§ EXTRACTED ENTRIES:
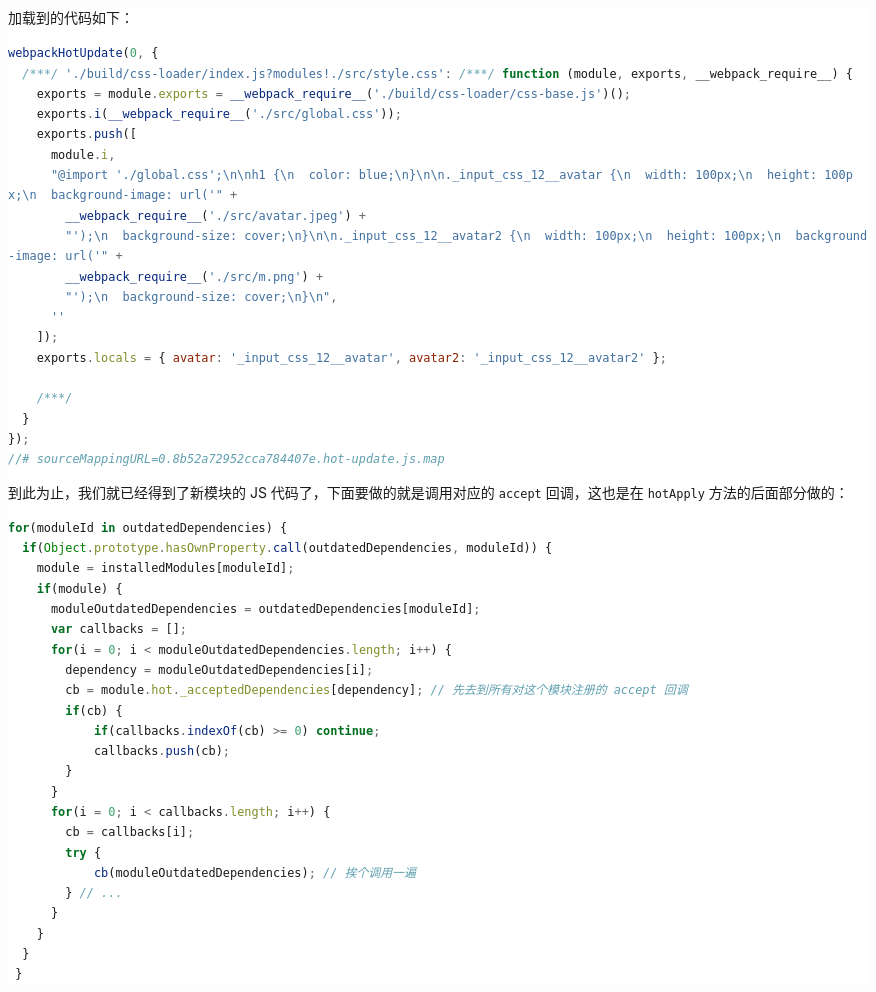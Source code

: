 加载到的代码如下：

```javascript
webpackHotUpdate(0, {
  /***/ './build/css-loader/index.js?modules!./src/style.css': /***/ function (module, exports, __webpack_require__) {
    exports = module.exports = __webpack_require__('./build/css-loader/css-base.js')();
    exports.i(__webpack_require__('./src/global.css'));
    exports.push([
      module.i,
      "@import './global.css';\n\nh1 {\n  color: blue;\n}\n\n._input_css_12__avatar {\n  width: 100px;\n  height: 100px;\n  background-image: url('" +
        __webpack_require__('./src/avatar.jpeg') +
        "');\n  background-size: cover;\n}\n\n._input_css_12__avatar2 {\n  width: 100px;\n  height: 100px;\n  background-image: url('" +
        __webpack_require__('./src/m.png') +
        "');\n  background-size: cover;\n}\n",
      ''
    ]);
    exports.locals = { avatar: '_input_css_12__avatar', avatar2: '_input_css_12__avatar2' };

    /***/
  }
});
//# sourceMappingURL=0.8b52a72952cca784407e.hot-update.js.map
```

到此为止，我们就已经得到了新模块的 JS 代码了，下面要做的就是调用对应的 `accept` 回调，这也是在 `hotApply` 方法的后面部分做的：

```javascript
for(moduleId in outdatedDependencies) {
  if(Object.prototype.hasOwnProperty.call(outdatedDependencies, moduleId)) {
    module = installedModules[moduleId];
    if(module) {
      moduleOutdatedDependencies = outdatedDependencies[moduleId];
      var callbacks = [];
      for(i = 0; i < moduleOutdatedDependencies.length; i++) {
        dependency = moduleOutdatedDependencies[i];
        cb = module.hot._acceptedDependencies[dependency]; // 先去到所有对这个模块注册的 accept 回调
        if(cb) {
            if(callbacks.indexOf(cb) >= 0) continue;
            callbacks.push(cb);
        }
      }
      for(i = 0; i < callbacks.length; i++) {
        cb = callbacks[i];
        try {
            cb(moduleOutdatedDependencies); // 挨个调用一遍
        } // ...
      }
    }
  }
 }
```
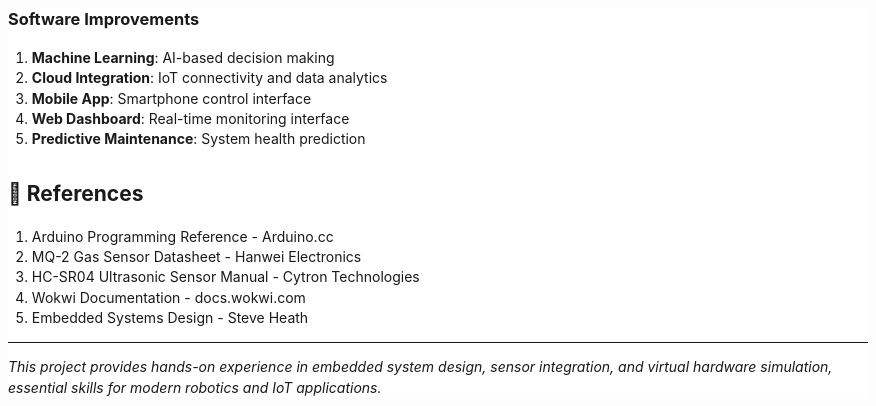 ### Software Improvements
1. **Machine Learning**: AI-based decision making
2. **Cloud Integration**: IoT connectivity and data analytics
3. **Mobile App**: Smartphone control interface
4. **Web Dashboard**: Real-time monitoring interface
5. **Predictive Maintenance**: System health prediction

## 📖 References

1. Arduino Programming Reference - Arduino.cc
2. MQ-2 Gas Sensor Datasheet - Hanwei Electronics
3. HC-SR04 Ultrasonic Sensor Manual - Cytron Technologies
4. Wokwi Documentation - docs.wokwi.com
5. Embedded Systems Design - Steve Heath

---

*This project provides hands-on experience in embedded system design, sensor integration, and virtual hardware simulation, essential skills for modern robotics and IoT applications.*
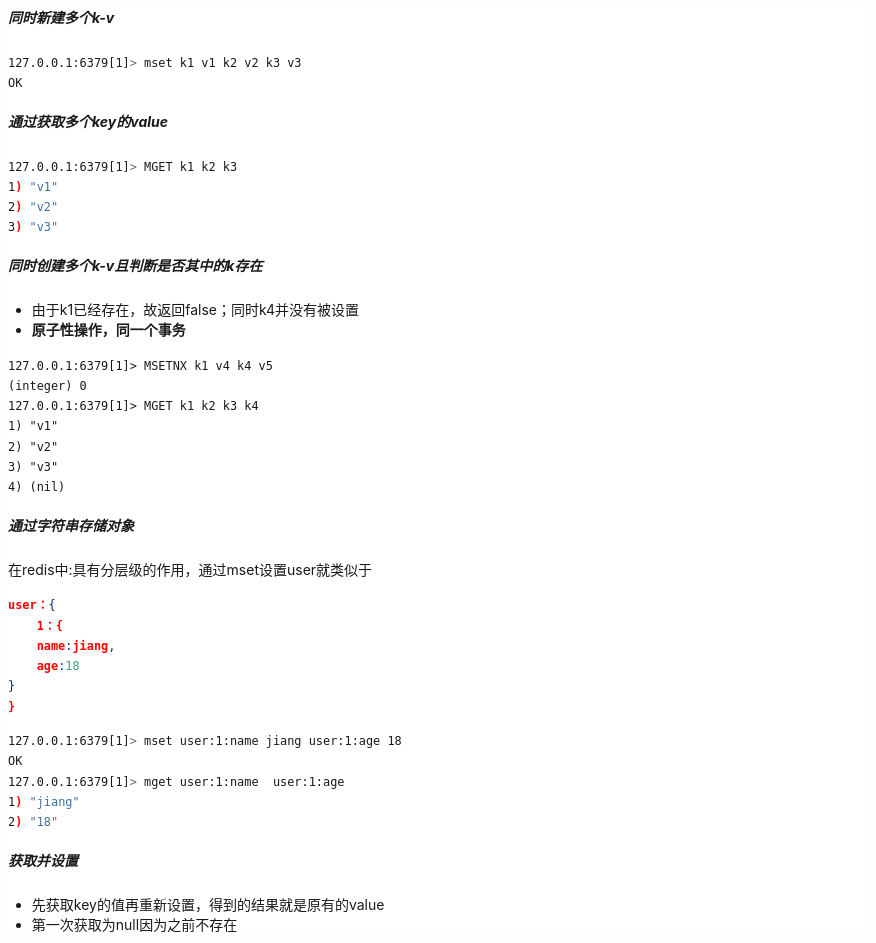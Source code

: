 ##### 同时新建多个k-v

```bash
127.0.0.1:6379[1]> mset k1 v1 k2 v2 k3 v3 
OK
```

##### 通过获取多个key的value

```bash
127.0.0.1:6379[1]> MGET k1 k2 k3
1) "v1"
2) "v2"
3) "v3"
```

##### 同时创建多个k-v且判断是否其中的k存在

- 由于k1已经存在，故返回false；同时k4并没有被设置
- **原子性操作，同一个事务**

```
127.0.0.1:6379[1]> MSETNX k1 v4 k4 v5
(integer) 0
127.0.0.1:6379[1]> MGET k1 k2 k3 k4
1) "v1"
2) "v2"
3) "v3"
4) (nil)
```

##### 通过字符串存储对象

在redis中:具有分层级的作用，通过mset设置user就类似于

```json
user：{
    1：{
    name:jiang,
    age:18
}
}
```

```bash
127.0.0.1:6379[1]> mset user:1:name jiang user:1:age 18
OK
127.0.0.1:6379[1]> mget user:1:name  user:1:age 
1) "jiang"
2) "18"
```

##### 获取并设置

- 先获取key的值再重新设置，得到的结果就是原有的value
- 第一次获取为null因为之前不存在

§ TASK TO COMPLETE: Find the string "cover" in the material above, and report every line where it occurs.

§ COMPLETED TASK:
        "');\n  background-size: cover;\n}\n\n._input_css_12__avatar2 {\n  width: 100px;\n  height: 100px;\n  background-image: url('" +
        "');\n  background-size: cover;\n}\n",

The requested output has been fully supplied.